You do know I'm an evil hypnotist?

This looks quite intresting:

Eye Gazing Parties

Here’s the idea: An even number of singles meet in an attractive space over drinks and world beats.

After a fun mini-lesson in the art of eye contact, the group splits into pairs, and each pair spends two minutes looking into each other’s eyes, no talking, just soaking in each other’s essence through the windows to their soul.

The pairs switch up every two minutes, for a total of 20 gazes during the evening with ample mingling time between the gazing sessions.”

I have to say, you lost me at ‘world beats’, but the whole prospeckt sounds terrifying anyway. I do not want anyone soaking in my essence, or least not till we’ve spent a bit of time together. Eye contact is a very powerful thing and somehow having too much of it would put me off I think. Surely that is part of the excitemint of being with someone that you fancy, and you do not quite know if they like you, and then you find them unexpecktedly looking at you over the mayonnaise. Or having a peek at your legs when you go to the bar. Surely gawping into each other’s face like a pair of mentals would ruin that fun.

Tim Ferriss wrote about this in his Experiments in Lifestyle Design blog: Dating Without Speaking: The Weird World of Eye Gazing Parties.

I first met Michael because I was studying Cuban salsa in South America at the time.” Thank you Tim. Tim is also the national Chinese kickboxing champion, TV actor, breakdancer, Princeton engineering lecturer, holder of the Guiness World Record in tango, businessman, author, speaks six languages, and is cordially detested by everyone he knows. I should imagine.

If you go to such an event, as I did for the first time last Tuesday night, it becomes clear how uncomfortable most people are doing this. I don’t think it’s necessarily the best way to meet your match (and it can attract some strange people, especially in SF), but it’s a very telling social experiment.

For the next two days, test gazing into the eyes of others—whether people you pass on the street or conversational partners—until they break contact.”

I don’t think I will actually, because if you try that in London, people will probably kick the shit out of you. Or if it is a girl, get her brother to kick the shit out of you. The unpleasant alternative is that if they like you, they might try to follow you home.

Quisiera estar en España ahorita

High-speed to the Spanish coast

The combination of the high-speed rail link from St Pancras… and a new high-speed service from Madrid to Malaga has now made it possible to travel, luxuriously and relatively swiftly, by train from the UK to the Costa del Sol.”

That is quite exciting actually especially if you are like me and love Spain, but are dead scared of flying especially on budget airlines. It is a funny thing but sometimes you go to a place and you just know straight away that it is magickal and where you need to be. I have been to France a lot of times and not felt that, nor in Belgium, Greece, Iceland, or any other frozen food stores. Spain is my place and when I went there three years ago I fell in love with it.

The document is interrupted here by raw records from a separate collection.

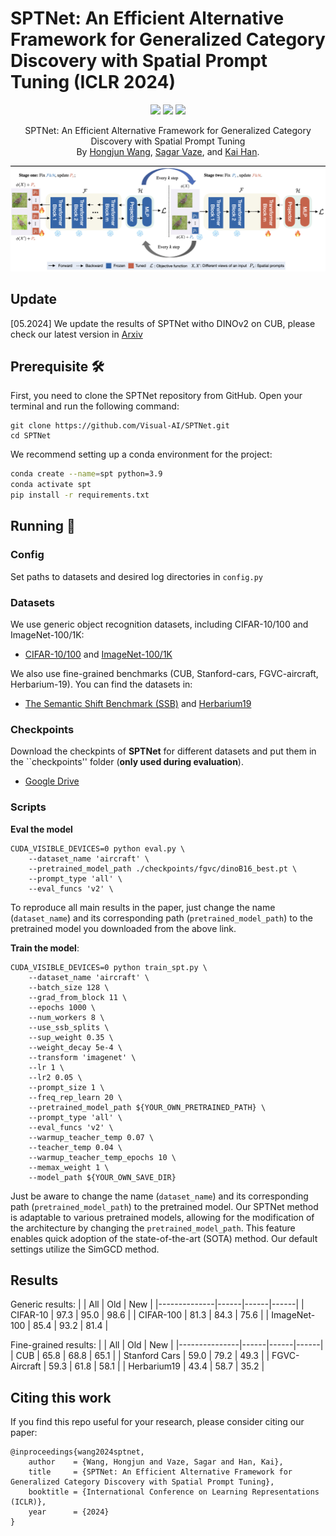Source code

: # SPTNet: An Efficient Alternative Framework for Generalized Category Discovery with Spatial Prompt Tuning (ICLR 2024)


<p align="center">
    <a href="https://arxiv.org/abs/2403.13684"><img src="https://img.shields.io/badge/arXiv-2403.13684-b31b1b"></a>
    <a href="https://visual-ai.github.io/sptnet/"><img src="https://img.shields.io/badge/Project-Website-blue"></a>
    <a href="#jump"><img src="https://img.shields.io/badge/Citation-8A2BE2"></a>
</p>
<p align="center">
	SPTNet: An Efficient Alternative Framework for Generalized Category Discovery with Spatial Prompt Tuning <br>
  By
  <a href="https://whj363636.github.io/">Hongjun Wang</a>, 
  <a href="https://sgvaze.github.io/">Sagar Vaze</a>, and 
  <a href="https://www.kaihan.org/">Kai Han</a>.
</p>

![teaser](assets/teaser.png)

## Update

[05.2024] We update the results of SPTNet witho DINOv2 on CUB, please check our latest version in [Arxiv](https://arxiv.org/abs/2403.13684) 

## Prerequisite 🛠️

First, you need to clone the SPTNet repository from GitHub. Open your terminal and run the following command:

```
git clone https://github.com/Visual-AI/SPTNet.git
cd SPTNet
```

We recommend setting up a conda environment for the project:

```bash
conda create --name=spt python=3.9
conda activate spt
pip install -r requirements.txt
```

## Running 🏃
### Config

Set paths to datasets and desired log directories in ```config.py```


### Datasets

We use generic object recognition datasets, including CIFAR-10/100 and ImageNet-100/1K:

* [CIFAR-10/100](https://pytorch.org/vision/stable/datasets.html) and [ImageNet-100/1K](https://image-net.org/download.php)

We also use fine-grained benchmarks (CUB, Stanford-cars, FGVC-aircraft, Herbarium-19). You can find the datasets in:

* [The Semantic Shift Benchmark (SSB)](https://github.com/sgvaze/osr_closed_set_all_you_need#ssb) and [Herbarium19](https://www.kaggle.com/c/herbarium-2019-fgvc6)

### Checkpoints
Download the checkpints of **SPTNet** for different datasets and put them in the ``checkpoints'' folder (**only used during evaluation**).
* [Google Drive](https://drive.google.com/drive/folders/16O0QvsCuVb9Xd-UJNx3J3n6WVH6B_IHw?usp=drive_link)

### Scripts

**Eval the model**
```
CUDA_VISIBLE_DEVICES=0 python eval.py \
    --dataset_name 'aircraft' \
    --pretrained_model_path ./checkpoints/fgvc/dinoB16_best.pt \
    --prompt_type 'all' \
    --eval_funcs 'v2' \
```
To reproduce all main results in the paper, just change the name (``dataset_name``) and its corresponding path (``pretrained_model_path``) to the pretrained model you downloaded from the above link.

**Train the model**:

```
CUDA_VISIBLE_DEVICES=0 python train_spt.py \
    --dataset_name 'aircraft' \
    --batch_size 128 \
    --grad_from_block 11 \
    --epochs 1000 \
    --num_workers 8 \
    --use_ssb_splits \
    --sup_weight 0.35 \
    --weight_decay 5e-4 \
    --transform 'imagenet' \
    --lr 1 \
    --lr2 0.05 \
    --prompt_size 1 \
    --freq_rep_learn 20 \
    --pretrained_model_path ${YOUR_OWN_PRETRAINED_PATH} \
    --prompt_type 'all' \
    --eval_funcs 'v2' \
    --warmup_teacher_temp 0.07 \
    --teacher_temp 0.04 \
    --warmup_teacher_temp_epochs 10 \
    --memax_weight 1 \
    --model_path ${YOUR_OWN_SAVE_DIR}
```
Just be aware to change the name (``dataset_name``) and its corresponding path (``pretrained_model_path``) to the pretrained model. Our SPTNet method is adaptable to various pretrained models, allowing for the modification of the architecture by changing the ``pretrained_model_path``. This feature enables quick adoption of the state-of-the-art (SOTA) method. Our default settings utilize the SimGCD method.


## Results
Generic results:
|              | All  | Old  | New  |
|--------------|------|------|------|
| CIFAR-10     | 97.3 | 95.0 | 98.6 |
| CIFAR-100    | 81.3 | 84.3 | 75.6 |
| ImageNet-100 | 85.4 | 93.2 | 81.4 |

Fine-grained results:
|               | All  | Old  | New  |
|---------------|------|------|------|
| CUB           | 65.8 | 68.8 | 65.1 |
| Stanford Cars | 59.0 | 79.2 | 49.3 |
| FGVC-Aircraft | 59.3 | 61.8 | 58.1 |
| Herbarium19   | 43.4 | 58.7 | 35.2 |



## Citing this work
<span id="jump"></span>
If you find this repo useful for your research, please consider citing our paper:

```
@inproceedings{wang2024sptnet,
    author    = {Wang, Hongjun and Vaze, Sagar and Han, Kai},
    title     = {SPTNet: An Efficient Alternative Framework for Generalized Category Discovery with Spatial Prompt Tuning},
    booktitle = {International Conference on Learning Representations (ICLR)},
    year      = {2024}
}
```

Of course I went to Andalucía which is glorious, vast, arid and mountainous, and full of delicious tapas. You have got great beaches, good climate, flamenco musick, architecture, all the girls are beautiful, what’s not to like. I know in reality it would not always be like a holiday and if you go to the Costa del Sol it is full of polyester-clad chavs binge-drinking WKD. The Costa Almería is nicer. Ideally I would avoid all English people, this is slightly easier as I speak quite reasonable Spanish. Except I once asked for a Coca-Cola in a bar and despite this being the world’s most internationally recognised brand name, the man gave me a hot chockolate instead. I do not think that is a problem with my Spanish though as Coca-Cola is the same in Spanish.

I would not mind living there especially if I could hibernate in a mountain cave during the withering heat of summer, curled up in a little ball and waking up every three weeks to eat some tapas.